Les trois principaux opposants maliens ont annoncé dimanche la saisine de la cour constitutionnelle du pays pour « bourrages d’urnes » par le camp du chef d’Etat sortant, Ibrahim Boubacar Keïta (IBK), arrivé en tête du premier tour de la présidentielle.
Le chef de l’opposition, qui défiera IBK au deuxième tour, Soumaïla Cissé, « a déposé hier soir (samedi, NDLR) une vingtaine de recours auprès de la cour constitutionnelle pour bourrages d’urnes, violation de la loi électorale, irrégularités », a indiqué à l’AFP un porte-parole de M. Cissé.
« Les bourrages d’urnes expliquent notamment les scores d’IBK dans le Nord et le Centre », a-t-il affirmé.
Le camp de l’ex-ministre des Finances a ajouté avoir déposé « une requête en récusation de six des juges de la cour pour suspicion de partialité, dont la présidente », Manassa Danioko.

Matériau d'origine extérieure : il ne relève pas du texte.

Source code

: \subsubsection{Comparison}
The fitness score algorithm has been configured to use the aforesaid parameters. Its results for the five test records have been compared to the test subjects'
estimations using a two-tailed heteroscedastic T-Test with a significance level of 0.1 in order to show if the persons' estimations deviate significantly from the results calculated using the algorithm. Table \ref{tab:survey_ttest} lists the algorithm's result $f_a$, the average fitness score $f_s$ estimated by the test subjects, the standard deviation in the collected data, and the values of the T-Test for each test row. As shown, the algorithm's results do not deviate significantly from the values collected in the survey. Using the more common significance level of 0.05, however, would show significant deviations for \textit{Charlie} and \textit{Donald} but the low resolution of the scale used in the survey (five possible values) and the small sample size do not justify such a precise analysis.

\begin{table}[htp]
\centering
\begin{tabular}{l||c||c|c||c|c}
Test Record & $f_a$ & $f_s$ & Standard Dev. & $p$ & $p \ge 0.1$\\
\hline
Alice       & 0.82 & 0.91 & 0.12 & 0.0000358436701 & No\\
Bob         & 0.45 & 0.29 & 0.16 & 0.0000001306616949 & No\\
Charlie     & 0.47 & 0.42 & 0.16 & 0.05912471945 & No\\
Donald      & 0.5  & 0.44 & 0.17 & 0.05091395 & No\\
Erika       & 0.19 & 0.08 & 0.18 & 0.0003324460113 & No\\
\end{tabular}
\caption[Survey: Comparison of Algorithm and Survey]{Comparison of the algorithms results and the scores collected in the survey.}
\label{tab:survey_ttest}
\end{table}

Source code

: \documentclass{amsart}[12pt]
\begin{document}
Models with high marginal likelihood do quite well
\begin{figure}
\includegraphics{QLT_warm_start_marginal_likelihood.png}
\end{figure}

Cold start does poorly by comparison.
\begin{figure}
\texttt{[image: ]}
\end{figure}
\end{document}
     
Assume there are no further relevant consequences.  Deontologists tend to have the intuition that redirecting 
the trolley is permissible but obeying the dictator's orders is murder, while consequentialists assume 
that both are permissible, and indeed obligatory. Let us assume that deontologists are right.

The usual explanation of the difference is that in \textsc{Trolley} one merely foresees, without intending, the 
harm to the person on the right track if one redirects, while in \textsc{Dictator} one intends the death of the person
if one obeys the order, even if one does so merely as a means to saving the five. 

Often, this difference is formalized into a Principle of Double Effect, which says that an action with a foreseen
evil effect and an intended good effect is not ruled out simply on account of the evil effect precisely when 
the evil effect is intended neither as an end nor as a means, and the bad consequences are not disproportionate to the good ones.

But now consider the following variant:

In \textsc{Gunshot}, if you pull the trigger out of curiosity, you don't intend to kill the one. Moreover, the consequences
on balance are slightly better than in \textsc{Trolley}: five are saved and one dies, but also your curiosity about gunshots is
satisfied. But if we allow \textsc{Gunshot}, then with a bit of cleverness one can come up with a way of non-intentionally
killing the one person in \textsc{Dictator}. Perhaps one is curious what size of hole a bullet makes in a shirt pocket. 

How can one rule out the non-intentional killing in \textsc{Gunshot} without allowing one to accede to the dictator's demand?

« Cette récusation est collective » et est portée par « les 17 candidats du front démocratique », a affirmé le parti de M. Cissé qui avait déjà affronté IBK au deuxième tour, en 2013.
La cour constitutionnelle, composée de neuf juges, doit proclamer officiellement mercredi les résultats du premier tour pour que démarre la campagne du second tour qui se tient le 12 août et pour lequel Ibrahim Boubacar Keïta est donné grand favori.

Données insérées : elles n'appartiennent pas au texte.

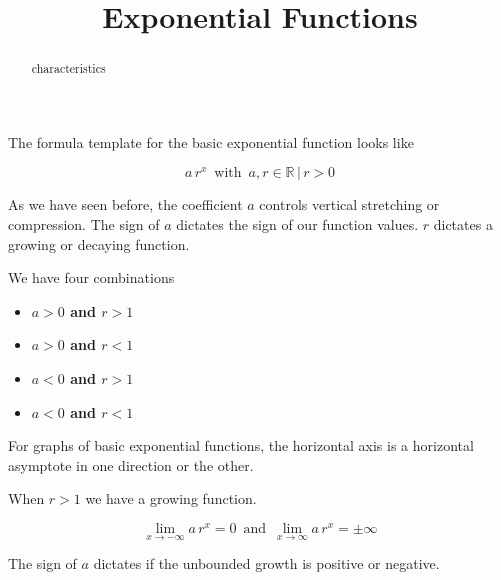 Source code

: \documentclass{ximera}
\title{Exponential Functions}
\begin{document}
\begin{abstract}
characteristics
\end{abstract}
\maketitle




The formula template for the basic exponential function looks like




\[  a \, r^x   \, \text{ with } \,  a, r \in \mathbb{R} \, | \,  r > 0   \]


As we have seen before, the coefficient $a$ controls vertical stretching or compression. The sign of $a$ dictates the sign of our function values. $r$ dictates a growing or decaying function.




We have four combinations

\begin{itemize}
\item \textbf{\textcolor{blue!55!black}{$a>0$ and $r>1$}}
\item \textbf{\textcolor{blue!55!black}{$a>0$ and $r<1$}}
\item \textbf{\textcolor{blue!55!black}{$a<0$ and $r>1$}}
\item \textbf{\textcolor{blue!55!black}{$a<0$ and $r<1$}}
\end{itemize}


For graphs of basic exponential functions, the horizontal axis is a horizontal asymptote in one direction or the other.


When $r > 1$ we have a growing function.

\[  \lim_{x \to -\infty} a \, r^x = 0 \, \text{ and } \, \lim_{x \to \infty} a \, r^x = \pm\infty \]


The sign of $a$ dictates if the unbounded growth is positive or negative.
\end{document}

La cour n’a pas confirmé la réception des différentes saisines car « les requêtes viennent en confidentialité et sont directement remises au secrétaire de la présidente », a déclaré à l’AFP Mamadou Magassouba, secrétaire général de la cour constitutionnelle du Mali.
Il a refusé en outre de commenter les accusations de partialité portées par le camp Cissé.
– « Dépouillement sans agents » –
Soumaïla Cissé, qui a recueilli le 29 juillet 17,8% des voix, contre 41,42% pour Ibrahim Boubacar Keïta, selon des résultats officiels proclamés jeudi soir, avait dénoncé dès vendredi des résultats « ni sincères, ni crédibles ».
Arrivé troisième du scrutin, avec 7,95% des suffrages, l’homme d’affaires Aliou Boubacar Diallo a également « déposé un recours à la cour constitutionnelle qui concerne les résultats et le recomptage des voix », a indiqué à l’AFP son porte-parole, Cheick Diallo.
« Il y a beaucoup d’irrégularités que nous avons constatées le jour du scrutin » telles que « des dépouillements sans agents électoraux » ou encore « l’enlèvement illégal de certaines urnes », a-t-il déclaré, accusant également le camp IBK de « bourrage ».
Bien que la cour constitutionnelle soit « tendancieuse dans certains de ses arrêts, nous sommes obligés de rester dans ces procédures, car il n’y en a pas d’autres », a observé Cheick Diallo.
Le quatrième homme du premier tour, Cheick Modibo Diarra – bref Premier ministre renversé par l’armée en 2012 -, a lui aussi saisi le plus haut tribunal malien « au regard des constats d’irrégularités », selon un communiqué de sa formation politique.
La suspicion de fraude électorale, et en particulier de bourrages d’urnes, est sur toutes les lèvres des partisans de l’opposition, car le ministère de l’Administration territoriale a annoncé les résultats provisoires du premier tour seulement à l’échelle nationale.
Le gouvernement n’a « pas du tout l’intention de les publier en détail, bureau par bureau », a indiqué une source proche du ministère, resté sourd aux demandes répétées de l’opposition et des observateurs internationaux au nom de l’exigence de « transparence ».
Face à ce manque de détails, les allégations de manipulation du vote sont nombreuses, en particulier dans le Nord du pays, où le camp du chef d’État est accusé par l’opposition d’avoir profité des violences pour truquer les élections, ce qu’il était impossible dans l’immédiat de vérifier de manière indépendante.